Package org.opends.server.extensions

Class Base64PasswordStorageScheme

  • public final class Base64PasswordStorageScheme
extends PasswordStorageScheme<Base64PasswordStorageSchemeCfg>
    This class defines a Directory Server password storage scheme that will store the values in base64-encoded form. This is a reversible algorithm that offers very little actual protection -- it will merely obscure the plaintext value from the casual observer.

    • Constructor Detail

      • Base64PasswordStorageScheme

        public Base64PasswordStorageScheme()

    • Method Detail

      • encodePassword

        public ByteString encodePassword​(ByteString plaintext)
        Description copied from class: PasswordStorageScheme
        Encodes the provided plaintext password for this storage scheme, without the name of the associated scheme. Note that the provided plaintext password should not be altered in any way.
        Specified by:
        encodePassword in class PasswordStorageScheme<Base64PasswordStorageSchemeCfg>
        Parameters:
        plaintext - The plaintext version of the password.
        Returns:
        The password that has been encoded using this storage scheme.

      • passwordMatches

        public boolean passwordMatches​(ByteString plaintextPassword,
                               ByteString storedPassword)
        Description copied from class: PasswordStorageScheme
        Indicates whether the provided plaintext password included in a bind request matches the given stored value. The provided stored value should not include the scheme name in curly braces.
        Specified by:
        passwordMatches in class PasswordStorageScheme<Base64PasswordStorageSchemeCfg>
        Parameters:
        plaintextPassword - The plaintext password provided by the user as part of a simple bind attempt.
        storedPassword - The stored password to compare against the provided plaintext password.
        Returns:
        true if the provided plaintext password matches the provided stored password, or false if not.

      • getPlaintextValue

        public ByteString getPlaintextValue​(ByteString storedPassword)
                             throws LdapException
        Description copied from class: PasswordStorageScheme
        Retrieves the original plaintext value for the provided stored password. Note that this should only be called if isReversible returns true.
        Overrides:
        getPlaintextValue in class PasswordStorageScheme<Base64PasswordStorageSchemeCfg>
        Parameters:
        storedPassword - The password for which to obtain the plaintext value.
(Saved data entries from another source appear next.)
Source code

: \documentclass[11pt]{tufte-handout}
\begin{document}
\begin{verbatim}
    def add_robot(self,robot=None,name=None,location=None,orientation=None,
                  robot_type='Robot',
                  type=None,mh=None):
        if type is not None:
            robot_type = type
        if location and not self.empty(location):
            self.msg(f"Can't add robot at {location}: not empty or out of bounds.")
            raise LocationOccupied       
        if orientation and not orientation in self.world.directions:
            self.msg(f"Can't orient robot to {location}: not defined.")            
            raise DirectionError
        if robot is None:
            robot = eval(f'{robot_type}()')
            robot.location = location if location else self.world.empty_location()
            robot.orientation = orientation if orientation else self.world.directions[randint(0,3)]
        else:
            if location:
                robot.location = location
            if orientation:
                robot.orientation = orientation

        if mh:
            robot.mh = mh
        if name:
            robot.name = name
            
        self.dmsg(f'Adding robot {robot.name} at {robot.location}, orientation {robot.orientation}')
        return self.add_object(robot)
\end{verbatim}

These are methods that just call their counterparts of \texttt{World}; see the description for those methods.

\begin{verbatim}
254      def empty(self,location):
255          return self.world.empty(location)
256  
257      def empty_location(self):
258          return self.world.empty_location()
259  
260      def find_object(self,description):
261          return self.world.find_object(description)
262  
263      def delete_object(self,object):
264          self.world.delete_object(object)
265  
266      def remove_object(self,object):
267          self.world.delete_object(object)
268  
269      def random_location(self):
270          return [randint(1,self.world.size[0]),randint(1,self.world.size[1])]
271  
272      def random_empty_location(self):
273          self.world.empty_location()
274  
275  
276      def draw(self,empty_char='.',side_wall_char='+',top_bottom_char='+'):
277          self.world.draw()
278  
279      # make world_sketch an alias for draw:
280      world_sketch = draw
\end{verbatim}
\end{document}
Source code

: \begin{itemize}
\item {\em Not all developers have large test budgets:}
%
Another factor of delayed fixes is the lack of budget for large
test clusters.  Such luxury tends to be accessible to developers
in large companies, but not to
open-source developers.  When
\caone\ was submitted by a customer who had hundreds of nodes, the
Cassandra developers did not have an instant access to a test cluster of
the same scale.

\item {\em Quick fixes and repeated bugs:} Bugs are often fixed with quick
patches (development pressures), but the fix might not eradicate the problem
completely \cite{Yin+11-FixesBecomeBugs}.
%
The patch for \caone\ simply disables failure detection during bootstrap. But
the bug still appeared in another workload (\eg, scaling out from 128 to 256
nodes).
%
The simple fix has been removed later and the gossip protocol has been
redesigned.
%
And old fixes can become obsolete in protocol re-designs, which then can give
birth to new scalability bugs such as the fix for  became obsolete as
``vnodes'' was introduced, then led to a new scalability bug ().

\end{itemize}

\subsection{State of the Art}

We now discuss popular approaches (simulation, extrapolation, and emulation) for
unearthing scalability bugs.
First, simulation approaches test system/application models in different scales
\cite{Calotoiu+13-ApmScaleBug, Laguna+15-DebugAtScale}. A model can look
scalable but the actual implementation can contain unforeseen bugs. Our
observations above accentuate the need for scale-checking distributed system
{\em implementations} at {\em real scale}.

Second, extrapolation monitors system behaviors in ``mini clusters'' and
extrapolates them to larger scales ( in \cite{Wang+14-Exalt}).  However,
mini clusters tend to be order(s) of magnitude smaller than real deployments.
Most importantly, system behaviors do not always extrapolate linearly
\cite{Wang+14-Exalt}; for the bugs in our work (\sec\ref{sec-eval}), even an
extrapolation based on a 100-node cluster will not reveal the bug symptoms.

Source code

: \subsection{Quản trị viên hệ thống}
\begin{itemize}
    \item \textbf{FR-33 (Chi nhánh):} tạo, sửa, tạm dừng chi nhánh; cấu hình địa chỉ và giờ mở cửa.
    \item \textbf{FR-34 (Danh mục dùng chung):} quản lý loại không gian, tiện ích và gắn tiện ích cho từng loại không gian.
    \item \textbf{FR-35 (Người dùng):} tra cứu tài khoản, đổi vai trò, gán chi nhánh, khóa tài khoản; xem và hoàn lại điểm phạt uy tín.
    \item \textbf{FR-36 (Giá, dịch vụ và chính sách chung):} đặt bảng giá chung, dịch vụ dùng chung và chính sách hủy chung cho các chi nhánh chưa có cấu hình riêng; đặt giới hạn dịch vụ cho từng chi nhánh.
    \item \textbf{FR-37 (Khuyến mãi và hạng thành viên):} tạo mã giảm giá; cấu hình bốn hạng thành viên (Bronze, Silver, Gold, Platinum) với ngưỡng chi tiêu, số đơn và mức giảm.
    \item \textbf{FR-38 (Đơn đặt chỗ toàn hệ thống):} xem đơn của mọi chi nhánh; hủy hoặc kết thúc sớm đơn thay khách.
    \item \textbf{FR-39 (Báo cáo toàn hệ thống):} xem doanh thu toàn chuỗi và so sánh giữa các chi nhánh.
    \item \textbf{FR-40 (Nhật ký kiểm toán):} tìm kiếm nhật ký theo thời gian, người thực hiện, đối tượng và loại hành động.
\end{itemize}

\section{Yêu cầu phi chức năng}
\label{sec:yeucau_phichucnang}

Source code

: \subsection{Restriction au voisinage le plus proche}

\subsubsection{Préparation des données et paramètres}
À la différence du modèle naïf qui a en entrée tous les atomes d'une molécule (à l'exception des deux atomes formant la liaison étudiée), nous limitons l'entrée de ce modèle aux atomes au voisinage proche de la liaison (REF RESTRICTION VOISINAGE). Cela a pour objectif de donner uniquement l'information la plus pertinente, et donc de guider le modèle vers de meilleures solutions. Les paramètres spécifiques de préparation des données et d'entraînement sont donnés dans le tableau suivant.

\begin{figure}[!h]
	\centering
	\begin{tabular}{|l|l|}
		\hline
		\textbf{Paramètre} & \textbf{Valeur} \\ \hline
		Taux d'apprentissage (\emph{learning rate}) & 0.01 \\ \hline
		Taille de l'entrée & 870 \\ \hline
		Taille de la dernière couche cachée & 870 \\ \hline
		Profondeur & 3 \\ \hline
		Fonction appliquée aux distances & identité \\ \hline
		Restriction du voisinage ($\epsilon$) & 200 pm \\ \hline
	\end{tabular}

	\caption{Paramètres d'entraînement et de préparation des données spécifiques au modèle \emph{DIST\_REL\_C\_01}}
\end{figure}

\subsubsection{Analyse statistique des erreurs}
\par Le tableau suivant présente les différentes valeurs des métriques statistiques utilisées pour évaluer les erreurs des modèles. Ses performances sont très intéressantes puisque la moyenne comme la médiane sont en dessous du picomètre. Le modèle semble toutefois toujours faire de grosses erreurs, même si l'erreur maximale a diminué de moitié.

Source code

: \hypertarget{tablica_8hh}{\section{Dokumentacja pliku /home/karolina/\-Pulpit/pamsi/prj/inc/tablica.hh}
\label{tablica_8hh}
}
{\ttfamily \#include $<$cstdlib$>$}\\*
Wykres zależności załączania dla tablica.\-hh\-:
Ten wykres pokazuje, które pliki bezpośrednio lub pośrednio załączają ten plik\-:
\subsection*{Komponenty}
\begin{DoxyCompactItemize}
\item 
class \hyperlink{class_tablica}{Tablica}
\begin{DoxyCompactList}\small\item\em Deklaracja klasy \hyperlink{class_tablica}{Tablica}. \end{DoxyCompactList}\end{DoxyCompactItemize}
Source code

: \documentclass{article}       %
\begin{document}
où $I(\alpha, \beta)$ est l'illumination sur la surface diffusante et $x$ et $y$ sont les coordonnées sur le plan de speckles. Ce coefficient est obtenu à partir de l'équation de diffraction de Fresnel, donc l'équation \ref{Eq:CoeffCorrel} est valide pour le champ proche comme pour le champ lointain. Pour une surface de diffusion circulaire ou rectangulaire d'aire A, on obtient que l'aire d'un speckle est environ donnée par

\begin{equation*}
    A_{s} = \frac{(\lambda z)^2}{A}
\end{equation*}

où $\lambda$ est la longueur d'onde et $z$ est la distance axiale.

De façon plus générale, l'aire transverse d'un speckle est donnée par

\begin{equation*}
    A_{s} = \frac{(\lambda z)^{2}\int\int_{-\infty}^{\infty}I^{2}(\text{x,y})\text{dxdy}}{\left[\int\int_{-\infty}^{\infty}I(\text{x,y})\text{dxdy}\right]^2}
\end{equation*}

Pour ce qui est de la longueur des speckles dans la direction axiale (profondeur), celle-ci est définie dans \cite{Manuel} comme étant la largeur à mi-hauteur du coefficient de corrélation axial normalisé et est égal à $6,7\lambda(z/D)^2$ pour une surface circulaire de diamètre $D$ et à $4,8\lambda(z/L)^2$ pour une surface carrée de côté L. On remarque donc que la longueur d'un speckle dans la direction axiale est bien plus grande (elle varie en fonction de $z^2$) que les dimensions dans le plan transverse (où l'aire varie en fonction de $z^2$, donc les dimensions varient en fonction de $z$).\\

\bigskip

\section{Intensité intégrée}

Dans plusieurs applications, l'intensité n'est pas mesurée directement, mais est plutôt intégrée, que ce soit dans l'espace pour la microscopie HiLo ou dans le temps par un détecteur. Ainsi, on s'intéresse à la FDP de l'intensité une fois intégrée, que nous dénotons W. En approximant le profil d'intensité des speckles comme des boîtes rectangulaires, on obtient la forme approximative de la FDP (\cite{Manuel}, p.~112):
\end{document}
It should not include the scheme name in curly braces.
        Returns:
        The plaintext value for the provided stored password.
        Throws:
        LdapException - If it is not possible to obtain the plaintext value for the provided stored password.

      • isStorageSchemeSecure

        public boolean isStorageSchemeSecure()
        Description copied from class: PasswordStorageScheme
        Indicates whether this password storage scheme should be considered "secure". If the encoding used for this scheme does not obscure the value at all, or if it uses a method that is trivial to reverse (e.g., base64), then it should not be considered secure.

        This may be used to determine whether a password may be included in a set of search results, including the possibility of overriding access controls in the case that access controls would allow the password to be returned but the password is considered too insecure to reveal.
        Specified by:
        isStorageSchemeSecure in class PasswordStorageScheme<Base64PasswordStorageSchemeCfg>
        Returns:
        false if it may be trivial to discover the original plain-text password from the encoded form, or true if the scheme offers sufficient protection that revealing the encoded password will not easily reveal the corresponding plain-text value.